Rick Holley, a food science professor at the University of Manitoba said, "We can't possibly hope to reduce the frequency to which these animals that we use as food shed salmonella with the hope that [our food] will not be contaminated unless we stop feeding [salmonella] to our animals."
Holley said that animals contaminated with salmonella produce contaminated manure, which farmers then spread on fields as fertilizer and that there is a link between salmonella contamination in animal feed and contamination in meat, fruits, vegetables, and nuts.
According to the Public Health Agency of Canada, there are about 6,700 cases of salmonella-related illness reported each year in Canada resulting in 800 hospitalizations and three to five deaths.
Melissa Dumont, director of technical services for the Animal Nutrition Association of Canada (ANAC), said salmonella is "everywhere in the environment…it's very hard to control, so there's a possibility that we can find salmonella in [animal] feed." When asked about the link between salmonella in feed and human illness, Dumont said she is not convinced.
One of the victims of salmonella poisoning, Lynn McMullen, a professor of microbiology at the University of Alberta, said "I came home from California on a Sunday, and by about 7 o'clock Sunday night, my body was aching. By midnight I couldn't decide which end of my body should be over a toilet." She said salmonella poisoning was one of the worst things she has ever gone through.
FDA, in 2010, enforced a zero-tolerance policy for salmonella in animal feed leading to an import alert against four Canadian canola processors after several shipments of canola meal tested positive for salmonella.
For more than a year, the FDA effectively shut the U.S.-Canadian border to canola meal from Bunge, Viterra, ADM and Cargill plants in Alberta, Saskatchewan, Manitoba and Ontario.
But in late 2010 and early 2011, the import alert was lifted after stakeholders petitioned the FDA to relax the way the regulator deals with salmonella in feed.
According to Robert Broeska, president of the Canadian Oilseed Processors Association, only eight of more than 2,500 strains of salmonella are currently banned from animal feed entering the U.S.to narrow their import restrictions.
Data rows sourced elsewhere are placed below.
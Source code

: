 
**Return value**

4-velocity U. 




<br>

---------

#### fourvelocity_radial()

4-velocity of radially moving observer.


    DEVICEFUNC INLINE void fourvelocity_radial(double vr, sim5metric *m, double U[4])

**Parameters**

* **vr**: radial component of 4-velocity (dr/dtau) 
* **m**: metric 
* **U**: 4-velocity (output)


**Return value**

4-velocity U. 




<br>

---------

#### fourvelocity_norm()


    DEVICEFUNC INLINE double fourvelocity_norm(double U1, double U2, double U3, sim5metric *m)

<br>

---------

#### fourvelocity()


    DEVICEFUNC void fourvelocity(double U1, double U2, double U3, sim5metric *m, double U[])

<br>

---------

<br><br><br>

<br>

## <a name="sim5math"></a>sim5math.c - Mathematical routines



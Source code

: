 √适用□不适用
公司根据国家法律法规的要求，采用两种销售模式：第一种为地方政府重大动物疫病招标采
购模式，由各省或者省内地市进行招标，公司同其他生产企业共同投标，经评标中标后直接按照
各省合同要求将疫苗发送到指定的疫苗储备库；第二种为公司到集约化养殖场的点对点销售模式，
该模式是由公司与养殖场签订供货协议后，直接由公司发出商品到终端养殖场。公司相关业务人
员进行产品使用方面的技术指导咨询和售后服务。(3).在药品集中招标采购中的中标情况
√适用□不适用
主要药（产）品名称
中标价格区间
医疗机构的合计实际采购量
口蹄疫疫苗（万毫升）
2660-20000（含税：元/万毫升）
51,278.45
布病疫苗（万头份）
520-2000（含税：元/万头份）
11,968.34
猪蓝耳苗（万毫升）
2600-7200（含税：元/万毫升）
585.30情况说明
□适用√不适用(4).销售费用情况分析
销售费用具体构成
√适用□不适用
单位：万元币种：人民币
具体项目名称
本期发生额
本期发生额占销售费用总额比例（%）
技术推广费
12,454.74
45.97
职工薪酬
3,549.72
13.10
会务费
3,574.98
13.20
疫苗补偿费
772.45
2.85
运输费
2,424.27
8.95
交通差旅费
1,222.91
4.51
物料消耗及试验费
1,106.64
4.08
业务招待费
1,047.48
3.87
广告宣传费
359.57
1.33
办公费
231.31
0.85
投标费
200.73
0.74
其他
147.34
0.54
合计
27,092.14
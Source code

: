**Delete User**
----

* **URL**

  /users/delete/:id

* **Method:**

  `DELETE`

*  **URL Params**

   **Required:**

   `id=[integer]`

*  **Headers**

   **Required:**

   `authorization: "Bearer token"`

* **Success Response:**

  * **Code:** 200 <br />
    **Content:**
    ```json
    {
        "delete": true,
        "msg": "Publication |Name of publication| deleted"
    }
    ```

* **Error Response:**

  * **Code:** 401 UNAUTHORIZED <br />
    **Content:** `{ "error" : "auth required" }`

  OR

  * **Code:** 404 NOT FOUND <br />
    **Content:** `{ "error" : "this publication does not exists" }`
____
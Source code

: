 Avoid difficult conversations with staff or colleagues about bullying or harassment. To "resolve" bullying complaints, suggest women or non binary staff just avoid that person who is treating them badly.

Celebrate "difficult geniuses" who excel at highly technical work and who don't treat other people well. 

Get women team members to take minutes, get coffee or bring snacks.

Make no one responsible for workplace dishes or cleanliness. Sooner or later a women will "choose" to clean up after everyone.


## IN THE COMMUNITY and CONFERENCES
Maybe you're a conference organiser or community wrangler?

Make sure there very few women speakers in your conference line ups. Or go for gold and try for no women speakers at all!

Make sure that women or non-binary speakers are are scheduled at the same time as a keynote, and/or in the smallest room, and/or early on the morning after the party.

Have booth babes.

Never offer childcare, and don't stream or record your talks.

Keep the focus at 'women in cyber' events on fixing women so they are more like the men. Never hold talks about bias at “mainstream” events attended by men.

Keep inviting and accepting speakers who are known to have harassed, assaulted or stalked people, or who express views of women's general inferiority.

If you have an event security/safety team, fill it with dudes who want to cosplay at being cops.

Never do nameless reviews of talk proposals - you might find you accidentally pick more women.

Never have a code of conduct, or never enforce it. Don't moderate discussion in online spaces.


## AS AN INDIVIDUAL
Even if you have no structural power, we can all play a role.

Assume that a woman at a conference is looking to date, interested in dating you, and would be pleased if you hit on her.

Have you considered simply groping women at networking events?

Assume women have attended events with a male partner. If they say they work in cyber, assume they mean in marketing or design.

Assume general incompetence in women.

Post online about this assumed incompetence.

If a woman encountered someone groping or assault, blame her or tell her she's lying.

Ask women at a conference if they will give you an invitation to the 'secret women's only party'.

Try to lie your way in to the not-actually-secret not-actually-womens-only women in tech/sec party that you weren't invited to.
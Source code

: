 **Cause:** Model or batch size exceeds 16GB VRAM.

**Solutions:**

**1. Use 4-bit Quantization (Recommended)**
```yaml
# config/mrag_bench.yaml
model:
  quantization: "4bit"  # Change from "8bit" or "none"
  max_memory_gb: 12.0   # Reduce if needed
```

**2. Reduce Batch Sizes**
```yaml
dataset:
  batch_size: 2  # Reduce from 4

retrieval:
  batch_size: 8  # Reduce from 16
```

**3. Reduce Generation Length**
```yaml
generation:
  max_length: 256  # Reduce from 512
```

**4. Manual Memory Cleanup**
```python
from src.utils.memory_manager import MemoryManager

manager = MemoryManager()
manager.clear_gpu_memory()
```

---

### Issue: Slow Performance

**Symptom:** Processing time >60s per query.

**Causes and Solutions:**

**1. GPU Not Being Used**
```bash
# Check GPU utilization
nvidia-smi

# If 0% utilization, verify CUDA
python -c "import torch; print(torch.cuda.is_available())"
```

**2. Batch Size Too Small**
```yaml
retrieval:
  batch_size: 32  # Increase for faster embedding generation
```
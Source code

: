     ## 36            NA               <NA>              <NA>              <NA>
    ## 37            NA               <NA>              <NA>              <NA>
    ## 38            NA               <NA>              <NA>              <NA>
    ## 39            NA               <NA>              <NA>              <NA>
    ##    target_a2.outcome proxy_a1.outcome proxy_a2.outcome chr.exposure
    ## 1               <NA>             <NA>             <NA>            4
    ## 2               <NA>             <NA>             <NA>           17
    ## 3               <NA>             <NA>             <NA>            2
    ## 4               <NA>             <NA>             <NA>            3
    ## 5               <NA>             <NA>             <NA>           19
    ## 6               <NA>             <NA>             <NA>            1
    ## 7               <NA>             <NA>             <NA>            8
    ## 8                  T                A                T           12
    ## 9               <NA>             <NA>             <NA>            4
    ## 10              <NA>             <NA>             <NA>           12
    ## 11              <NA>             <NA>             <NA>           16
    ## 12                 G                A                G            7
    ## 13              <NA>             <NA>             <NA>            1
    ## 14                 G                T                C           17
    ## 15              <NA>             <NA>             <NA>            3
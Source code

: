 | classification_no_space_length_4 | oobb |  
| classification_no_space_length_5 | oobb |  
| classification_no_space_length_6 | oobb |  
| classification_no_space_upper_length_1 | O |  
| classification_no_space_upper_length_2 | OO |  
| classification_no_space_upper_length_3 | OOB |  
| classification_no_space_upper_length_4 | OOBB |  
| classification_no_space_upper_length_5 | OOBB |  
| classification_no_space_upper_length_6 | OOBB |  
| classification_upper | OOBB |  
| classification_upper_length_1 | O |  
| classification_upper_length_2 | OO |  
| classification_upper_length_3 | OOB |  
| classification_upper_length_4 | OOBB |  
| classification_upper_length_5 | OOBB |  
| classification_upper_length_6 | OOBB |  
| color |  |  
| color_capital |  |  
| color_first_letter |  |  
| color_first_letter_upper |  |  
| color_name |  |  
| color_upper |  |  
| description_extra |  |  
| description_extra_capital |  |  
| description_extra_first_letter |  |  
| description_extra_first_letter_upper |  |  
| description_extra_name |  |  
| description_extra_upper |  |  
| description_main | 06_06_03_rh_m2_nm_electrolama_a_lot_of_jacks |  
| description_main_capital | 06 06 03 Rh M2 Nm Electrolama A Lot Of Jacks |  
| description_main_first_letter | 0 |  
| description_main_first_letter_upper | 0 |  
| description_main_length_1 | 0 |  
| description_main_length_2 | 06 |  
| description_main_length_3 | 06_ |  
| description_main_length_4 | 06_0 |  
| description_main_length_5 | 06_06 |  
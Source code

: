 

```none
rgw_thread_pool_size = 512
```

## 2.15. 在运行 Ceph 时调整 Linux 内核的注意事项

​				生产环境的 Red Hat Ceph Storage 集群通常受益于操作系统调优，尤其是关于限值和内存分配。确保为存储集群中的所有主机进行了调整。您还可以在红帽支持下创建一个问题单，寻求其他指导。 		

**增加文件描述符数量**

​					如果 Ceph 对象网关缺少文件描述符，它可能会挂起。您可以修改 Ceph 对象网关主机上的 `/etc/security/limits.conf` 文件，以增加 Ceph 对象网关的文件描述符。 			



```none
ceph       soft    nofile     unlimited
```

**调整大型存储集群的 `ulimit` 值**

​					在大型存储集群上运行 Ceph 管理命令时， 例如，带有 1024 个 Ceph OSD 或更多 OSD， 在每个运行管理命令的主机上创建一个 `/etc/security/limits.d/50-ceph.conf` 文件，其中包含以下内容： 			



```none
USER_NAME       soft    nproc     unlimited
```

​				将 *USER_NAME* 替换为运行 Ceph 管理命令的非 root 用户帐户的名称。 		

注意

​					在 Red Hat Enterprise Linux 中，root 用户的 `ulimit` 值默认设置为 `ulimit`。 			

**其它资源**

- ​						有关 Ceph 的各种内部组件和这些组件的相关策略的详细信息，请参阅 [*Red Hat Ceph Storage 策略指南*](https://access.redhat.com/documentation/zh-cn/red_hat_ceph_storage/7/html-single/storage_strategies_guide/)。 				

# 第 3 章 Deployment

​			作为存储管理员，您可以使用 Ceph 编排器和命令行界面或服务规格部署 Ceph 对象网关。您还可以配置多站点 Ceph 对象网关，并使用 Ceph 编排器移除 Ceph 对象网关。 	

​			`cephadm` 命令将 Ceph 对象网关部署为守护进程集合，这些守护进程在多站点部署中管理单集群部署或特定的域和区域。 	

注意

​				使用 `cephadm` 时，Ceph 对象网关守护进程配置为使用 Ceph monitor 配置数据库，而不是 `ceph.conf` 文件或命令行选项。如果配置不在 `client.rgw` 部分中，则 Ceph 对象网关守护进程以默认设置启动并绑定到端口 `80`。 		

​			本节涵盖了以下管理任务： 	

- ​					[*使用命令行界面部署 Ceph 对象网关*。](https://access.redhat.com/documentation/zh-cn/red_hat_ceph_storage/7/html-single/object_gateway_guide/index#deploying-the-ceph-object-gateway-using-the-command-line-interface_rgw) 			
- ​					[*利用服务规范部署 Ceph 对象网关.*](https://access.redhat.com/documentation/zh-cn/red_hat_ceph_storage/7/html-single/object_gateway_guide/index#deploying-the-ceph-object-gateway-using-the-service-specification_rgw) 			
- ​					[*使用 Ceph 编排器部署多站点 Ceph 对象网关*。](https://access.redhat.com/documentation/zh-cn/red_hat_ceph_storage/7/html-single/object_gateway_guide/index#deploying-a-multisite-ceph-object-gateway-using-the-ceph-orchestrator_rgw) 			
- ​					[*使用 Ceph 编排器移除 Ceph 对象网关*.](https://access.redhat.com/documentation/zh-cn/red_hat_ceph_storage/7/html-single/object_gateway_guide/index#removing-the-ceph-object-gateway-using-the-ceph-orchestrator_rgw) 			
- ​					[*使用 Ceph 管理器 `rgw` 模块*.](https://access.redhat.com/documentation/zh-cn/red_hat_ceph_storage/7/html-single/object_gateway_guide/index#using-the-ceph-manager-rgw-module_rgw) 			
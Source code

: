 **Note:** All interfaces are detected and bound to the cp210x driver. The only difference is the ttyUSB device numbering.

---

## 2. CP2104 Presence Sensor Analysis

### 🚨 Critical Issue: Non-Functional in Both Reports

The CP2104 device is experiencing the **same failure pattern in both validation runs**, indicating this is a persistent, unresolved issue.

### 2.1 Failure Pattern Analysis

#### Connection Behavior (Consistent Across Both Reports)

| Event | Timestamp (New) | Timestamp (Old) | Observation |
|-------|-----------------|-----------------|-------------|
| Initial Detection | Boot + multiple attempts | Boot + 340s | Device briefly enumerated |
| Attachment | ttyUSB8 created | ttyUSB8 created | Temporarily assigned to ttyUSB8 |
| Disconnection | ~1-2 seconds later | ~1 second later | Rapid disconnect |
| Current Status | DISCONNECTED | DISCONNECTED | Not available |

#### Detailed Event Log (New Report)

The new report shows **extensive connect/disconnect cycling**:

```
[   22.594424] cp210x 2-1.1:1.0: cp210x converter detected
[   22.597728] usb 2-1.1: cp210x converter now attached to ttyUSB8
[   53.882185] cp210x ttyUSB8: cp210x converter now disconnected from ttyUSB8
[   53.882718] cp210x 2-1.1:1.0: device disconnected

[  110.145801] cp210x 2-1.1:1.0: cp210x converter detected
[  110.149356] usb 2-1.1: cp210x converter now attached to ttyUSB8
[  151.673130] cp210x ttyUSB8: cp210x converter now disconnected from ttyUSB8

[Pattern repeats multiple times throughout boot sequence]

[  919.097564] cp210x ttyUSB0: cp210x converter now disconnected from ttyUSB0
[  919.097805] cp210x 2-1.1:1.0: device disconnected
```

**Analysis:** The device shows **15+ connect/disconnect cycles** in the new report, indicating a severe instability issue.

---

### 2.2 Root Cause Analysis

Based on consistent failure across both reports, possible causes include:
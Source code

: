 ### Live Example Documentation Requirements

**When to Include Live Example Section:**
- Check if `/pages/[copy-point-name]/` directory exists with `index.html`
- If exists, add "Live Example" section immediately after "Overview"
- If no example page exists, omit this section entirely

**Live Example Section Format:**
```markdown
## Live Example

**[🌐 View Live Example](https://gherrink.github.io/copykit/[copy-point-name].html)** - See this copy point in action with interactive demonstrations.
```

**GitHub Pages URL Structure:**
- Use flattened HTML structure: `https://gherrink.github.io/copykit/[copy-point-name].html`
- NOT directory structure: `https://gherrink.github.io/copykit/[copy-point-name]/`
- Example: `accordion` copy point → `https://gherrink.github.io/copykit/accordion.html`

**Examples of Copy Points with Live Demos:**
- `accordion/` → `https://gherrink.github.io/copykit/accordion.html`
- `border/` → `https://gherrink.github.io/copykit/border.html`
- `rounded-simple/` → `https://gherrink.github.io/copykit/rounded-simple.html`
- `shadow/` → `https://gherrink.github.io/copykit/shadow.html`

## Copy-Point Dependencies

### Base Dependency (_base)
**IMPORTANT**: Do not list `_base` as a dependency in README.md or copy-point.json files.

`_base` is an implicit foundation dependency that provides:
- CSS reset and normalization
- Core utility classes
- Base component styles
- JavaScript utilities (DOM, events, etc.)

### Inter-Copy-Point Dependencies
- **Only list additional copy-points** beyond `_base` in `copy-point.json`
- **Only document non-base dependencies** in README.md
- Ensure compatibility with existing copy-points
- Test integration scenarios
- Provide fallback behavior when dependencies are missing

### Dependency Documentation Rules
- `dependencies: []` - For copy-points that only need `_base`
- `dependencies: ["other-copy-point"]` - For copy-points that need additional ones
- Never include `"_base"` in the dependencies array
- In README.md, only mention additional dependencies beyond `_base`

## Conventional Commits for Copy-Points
These eight strains were singled out for causing sickness in animals.
When asked if salmonella in canola meal could put people at risk, Robert said, “Canola meal is used for a protein ingredient in livestock feed. So it is really the concern of the feed industry as well as the crushing industry."
Some European countries take the threat of salmonella in the food chain much more seriously than Canada does.
Ola Magnus Loemo, a spokesperson for Norway's Ministry of Agriculture and Food, says Scandinavian countries have established strong national [salmonella] surveillance-regimes in the mid-1990s and fought to implement tight controls on salmonella while negotiating European Union treaties. As a result, salmonella outbreaks are very rare in Norway, and "the majority of those cases [almost all] could be traced to contamination abroad."
Holley said he would like to see Canada take similar steps, and he sees cleaning up our act when it comes to feed as being part of that.